The Yusuf Hamied Department of Chemistry is the University of Cambridge's chemistry department. It was formed from a merger in the early 1980s of two separate departments that had moved into the Lensfield Road building decades earlier: the Department of Physical Chemistry (originally led by Professor Ronald Norrish FRS, Nobel Laureate; the department was previously located near the Old Cavendish in Free School Lane - see photo) and the Department of Chemistry (that included theoretical chemistry and which was led by Lord (Alexander) Todd FRS, Nobel Laureate) respectively. Research interests in the department cover a broad of chemistry ranging from molecular biology to geophysics. The department is located on the Lensfield Road, next to the Panton Arms on the South side of Cambridge.

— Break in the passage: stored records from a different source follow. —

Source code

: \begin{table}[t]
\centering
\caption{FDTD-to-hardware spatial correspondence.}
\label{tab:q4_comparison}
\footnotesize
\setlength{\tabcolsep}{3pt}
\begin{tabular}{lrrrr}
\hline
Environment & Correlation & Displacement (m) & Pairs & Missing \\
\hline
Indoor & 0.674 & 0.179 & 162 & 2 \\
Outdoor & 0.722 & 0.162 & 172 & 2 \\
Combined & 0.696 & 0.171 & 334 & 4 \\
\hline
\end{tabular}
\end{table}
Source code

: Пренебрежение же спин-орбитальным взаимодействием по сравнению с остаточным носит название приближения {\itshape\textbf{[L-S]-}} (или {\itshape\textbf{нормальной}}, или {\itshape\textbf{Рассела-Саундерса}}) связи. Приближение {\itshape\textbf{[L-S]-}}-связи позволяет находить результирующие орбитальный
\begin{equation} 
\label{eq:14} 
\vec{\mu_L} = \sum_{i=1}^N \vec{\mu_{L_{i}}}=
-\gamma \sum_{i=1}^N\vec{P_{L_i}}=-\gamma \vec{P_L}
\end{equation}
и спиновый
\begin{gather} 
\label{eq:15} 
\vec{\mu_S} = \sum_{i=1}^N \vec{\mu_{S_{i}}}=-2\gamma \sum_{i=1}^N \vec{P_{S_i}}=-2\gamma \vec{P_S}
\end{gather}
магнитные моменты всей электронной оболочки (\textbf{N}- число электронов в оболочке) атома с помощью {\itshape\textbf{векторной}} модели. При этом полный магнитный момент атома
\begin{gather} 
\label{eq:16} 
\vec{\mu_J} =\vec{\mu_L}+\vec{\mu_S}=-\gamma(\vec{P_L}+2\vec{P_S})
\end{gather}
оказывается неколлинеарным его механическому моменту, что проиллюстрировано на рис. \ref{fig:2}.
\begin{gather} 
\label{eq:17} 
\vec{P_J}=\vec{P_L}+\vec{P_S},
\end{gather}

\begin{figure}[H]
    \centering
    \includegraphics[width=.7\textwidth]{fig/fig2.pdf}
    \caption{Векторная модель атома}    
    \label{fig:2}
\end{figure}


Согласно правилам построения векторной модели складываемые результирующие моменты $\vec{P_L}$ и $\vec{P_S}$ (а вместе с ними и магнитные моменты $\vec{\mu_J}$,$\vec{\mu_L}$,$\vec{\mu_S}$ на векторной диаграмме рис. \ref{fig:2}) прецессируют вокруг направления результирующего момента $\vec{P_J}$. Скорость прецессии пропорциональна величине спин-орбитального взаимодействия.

In December 2020, it was renamed for 30 years in recognition of a donation from Dr Yusuf Hamied, an alumnus of the department.

Research
The Department's research is organised around five Research Interest Groups (RIGs):

 Biological Chemistry
 Materials Chemistry
 Physical and Atmospheric Chemistry
 Synthetic Chemistry
 Theory

In addition, the Chemistry of Health Building houses the Centre for Misfolding Diseases, the Chemistry of Health Incubator and the Molecular Production and Characterisation Centre (MPACC).